2020.05.20 Hopewell @Home ▫ 1 Samuel 8:1–8

Questions from the Scripture text: What is Samuel’s age in 1 Samuel 8:1? What did he do (1 Samuel 8:1-2)? What didn’t his sons do (1 Samuel 8:3)? What did they do? Who gathered in 1 Samuel 8:4? How many of them? To whom? Where? What did they tell him about himself (1 Samuel 8:5)? About his sons? What did they request? For what purpose? How did Samuel feel about this (1 Samuel 8:6)? What does Yahweh tell Samuel to do in 1 Samuel 8:7? What reason does He give? Whom have they rejected? What did they not want? What does Yahweh say is behind their request in 1 Samuel 8:8
Everyone in this passage is wicked, except Yahweh.

Yes, Samuel is a believer, but believers sin. How very many otherwise exemplary saints in Scripture fail as fathers! Perhaps Samuel was a godly father, and his children still “did not walk in his ways,” 1 Samuel 8:3. That does happen. We know more about the actual failings of fathers like Isaac, Eli, and David.

But this still does not explain why Samuel would make such sons judges. Even a child is known by his deeds, and now Samuel is old (1 Samuel 8:1). Surely he would know by now the character of his sons! Why would he appoint such men as judges instead of other biblically qualified men?

1 Samuel 8:7 fills us in: Samuel took the elders’ rejection of his sons as a rejection of himself—evidently, he had thought that by appointing his sons, he could continue to exert some control over their judgments. It’s no wonder, then, that he is “displeased” in 1 Samuel 8:7. We sinners are easily offended when we feel that we have been rejected.
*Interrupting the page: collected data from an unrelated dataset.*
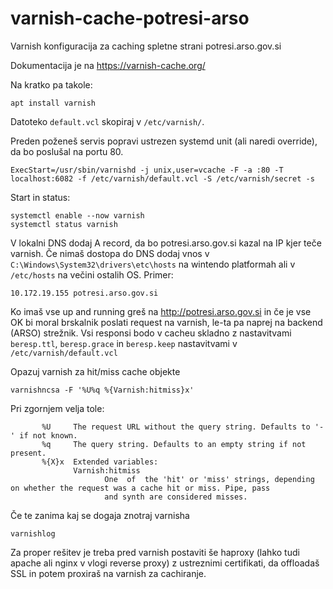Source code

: # varnish-cache-potresi-arso
Varnish konfiguracija za caching spletne strani potresi.arso.gov.si

Dokumentacija je na https://varnish-cache.org/

Na kratko pa takole:
```
apt install varnish
```
Datoteko `default.vcl` skopiraj v `/etc/varnish/`.

Preden poženeš servis popravi ustrezen systemd unit (ali naredi override), da bo poslušal na portu 80.
```
ExecStart=/usr/sbin/varnishd -j unix,user=vcache -F -a :80 -T localhost:6082 -f /etc/varnish/default.vcl -S /etc/varnish/secret -s 
```

Start in status:
```
systemctl enable --now varnish
systemctl status varnish
```

V lokalni DNS dodaj A record, da bo potresi.arso.gov.si kazal na IP kjer teče varnish.
Če nimaš dostopa do DNS dodaj vnos v `C:\Windows\System32\drivers\etc\hosts` na wintendo platformah ali v `/etc/hosts` na večini ostalih OS. Primer:
```
10.172.19.155 potresi.arso.gov.si
```

Ko imaš vse up and running greš na http://potresi.arso.gov.si in če je vse OK bi moral brskalnik poslati request na varnish, le-ta pa naprej na backend (ARSO) strežnik. Vsi responsi bodo v cacheu skladno z nastavitvami `beresp.ttl`, `beresp.grace` in `beresp.keep` nastavitvami v `/etc/varnish/default.vcl`

Opazuj varnish za hit/miss cache objekte
```
varnishncsa -F '%U%q %{Varnish:hitmiss}x'
```
Pri zgornjem velja tole:
```
       %U     The request URL without the query string. Defaults to '-' if not known.
       %q     The query string. Defaults to an empty string if not present.
       %{X}x  Extended variables:
              Varnish:hitmiss
                     One  of  the 'hit' or 'miss' strings, depending on whether the request was a cache hit or miss. Pipe, pass
                     and synth are considered misses.
```

Če te zanima kaj se dogaja znotraj varnisha
```
varnishlog
```

Za proper rešitev je treba pred varnish postaviti še haproxy (lahko tudi apache ali nginx v vlogi reverse proxy) z ustreznimi certifikati, da offloadaš SSL in potem proxiraš na varnish za cachiranje.

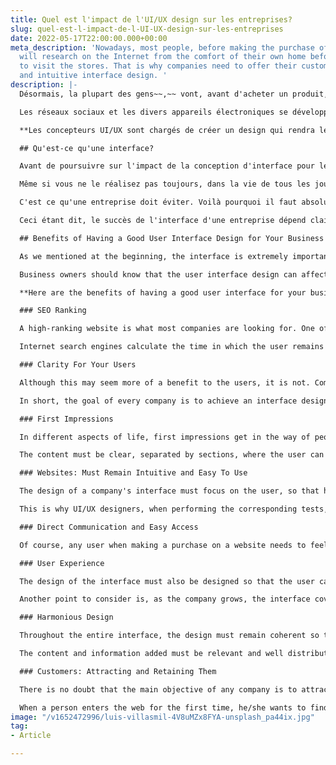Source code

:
 ```yaml
---
title: Quel est l'impact de l'UI/UX design sur les entreprises?
slug: quel-est-l-impact-de-l-UI-UX-design-sur-les-entreprises
date: 2022-05-17T22:00:00.000+00:00
meta_description: 'Nowadays, most people, before making the purchase of a product
  will research on the Internet from the comfort of their own home before going out
  to visit the stores. That is why companies need to offer their customers a good
  and intuitive interface design. '
description: |-
  Désormais, la plupart des gens~~,~~ vont, avant d'acheter un produit, effectuer des recherches sur Internet avant de se rendre dans les magasins, en étant confortablement installés chez eux. C'est la raison pour laquelle les entreprises doivent offrir à leurs clients une interface qui soit à la fois **qualitative et intuitive.**

  Les réseaux sociaux et les divers appareils électroniques se développent et changent tous les jours. Ces évolutions obligent les entreprises à se poser et à mettre en œuvre des stratégies pour intégrer cela et faire face à la concurrence. En réalité, de nombreuses personnes trouvent VOTRE entreprise pour la première fois, grâce à internet.

  **Les concepteurs UI/UX sont chargés de créer un design qui rendra le site Web plus attrayant pour les internautes. C'est ce qu'on appelle le référencement SEO.** Il est prudent de dire que lorsqu'un internaute passe beaucoup de temps sur une page spécifique, il l'apprécie probablement et la trouve simple à naviguer. C'est exactement ce que nous recherchons.

  ## Qu'est-ce qu'une interface?

  Avant de poursuivre sur l'impact de la conception d'interface pour les entreprises, il faut d’abord définir ce qu'est une interface pour bien comprendre ce dont nous parlons.

  Même si vous ne le réalisez pas toujours, dans la vie de tous les jours, nous interagissons en permanence avec différentes interfaces. Il s'avère toutefois que, bien souvent, nous ne savons pas comment elles fonctionnent, car leur conception n'est pas optimale. Lorsque cela se produit, c’est que l'utilisateur est généralement frustré et qu’il ferme immédiatement la page qu’il consultait pour en chercher une autre.

  C'est ce qu'une entreprise doit éviter. Voilà pourquoi il faut absolument créer une interface simple, intuitive qui permette aux utilisateurs d’obtenir rapidement ce pour quoi ils sont venus.

  Ceci étant dit, le succès de l'interface d'une entreprise dépend clairement beaucoup de l'objectif pour lequel elle a été conçue et aussi du type d'utilisateur auquel elle s'adresse. Quoi qu'il en soit, elle doit être facile à utiliser et à comprendre.

  ## Benefits of Having a Good User Interface Design for Your Business

  As we mentioned at the beginning, the interface is extremely important for a company, since it is not only about the website that the user will see on the screen, but also the experience they have from the moment they search on Google.

  Business owners should know that the user interface design can affect both positively and negatively. A good web design will make the product competitive.

  **Here are the benefits of having a good user interface for your business:**

  ### SEO Ranking

  A high-ranking website is what most companies are looking for. One of the ways that it can be achieved is by having a great user interface design.

  Internet search engines calculate the time in which the user remains on a certain website and the relevance that it has for the search they performed. The objective is that the user stays on the site for as long as possible, which would indicate that it is easy to navigate.

  ### Clarity For Your Users

  Although this may seem more of a benefit to the users, it is not. Companies must be clear and precise about who they are and what they offer. By achieving that, they will be able to design a good interface that meets the users' expectations.

  In short, the goal of every company is to achieve an interface design that accurately communicates what they want to offer.

  ### First Impressions

  In different aspects of life, first impressions get in the way of people's decisions, and a company's website is no exception. That is why it is key that the interface design is good, catches the eye and above all is intuitive.

  The content must be clear, separated by sections, where the user can clearly understand what they are seeing.

  ### Websites: Must Remain Intuitive and Easy To Use

  The design of a company's interface must focus on the user, so that he/she feels satisfied when staying on the site. It is essential that people entering the website can understand in a few steps how to use it without problems.

  This is why UI/UX designers, when performing the corresponding tests, put themselves in the place of the user who enters the interface for the first time, a simple way to corroborate the proper functioning.

  ### Direct Communication and Easy Access

  Of course, any user when making a purchase on a website needs to feel secure during the process and also in the previous and subsequent steps. Therefore, the interface must contain a means of direct contact with the customer, this generates confidence, and you will gain more visits.

  ### User Experience

  The design of the interface must also be designed so that the user can use it from any electronic device, this will produce a better user experience, which is a fundamental aspect for the customer.

  Another point to consider is, as the company grows, the interface covers different types of users, therefore, an alternative is to add tutorials (which can be omitted), for those who need some help.

  ### Harmonious Design

  Throughout the entire interface, the design must remain coherent so that the user, as he/she advances, feels that he/she is in the same place and associates the company with its own style.

  The content and information added must be relevant and well distributed. Harmony will benefit the company to obtain a more professional image.

  ### Customers: Attracting and Retaining Them

  There is no doubt that the main objective of any company is to attract and retain customers, so the good interface design is essential for this to happen.

  When a person enters the web for the first time, he/she wants to find easily and quickly what he/she is looking for, if this happens, he/she will come back again.
image: "/v1652472996/luis-villasmil-4V8uMZx8FYA-unsplash_pa44ix.jpg"
tag:
- Article

---
```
Sadly, we have a high capacity for self-deception. The Holy Spirit Himself tells us that Joel (“Yahweh is God”) and Abijah (“Yahweh is my Father”) were not living up to their names. Doubtless, “all the elders of Israel” (1 Samuel 8:4) felt self-righteously justified in their offense—and thus in their request.

Often, it is when we are right about someone else’s sinfulness that we can be blindest to our own—consider the Pharisees and scribes who failed to see the sinner in the mirror, in part because they saw tax collectors and sinners all around them. Jesus doesn’t say that they were wrong about others; rather, He indicates that until they understand themselves to be sinners, they will never be able to see Him as the Savior He came to be.

But, the request of these elders was not so justifiable as they might have imagined. 1 Samuel 8:8 puts them in the company of people with whom Yahweh says He was disgusted (cf. Psalm 95:10). In 1 Samuel 8:7, Yahweh declares the real object of the elders’ sinful hearts: they don’t want Yahweh to rule over them.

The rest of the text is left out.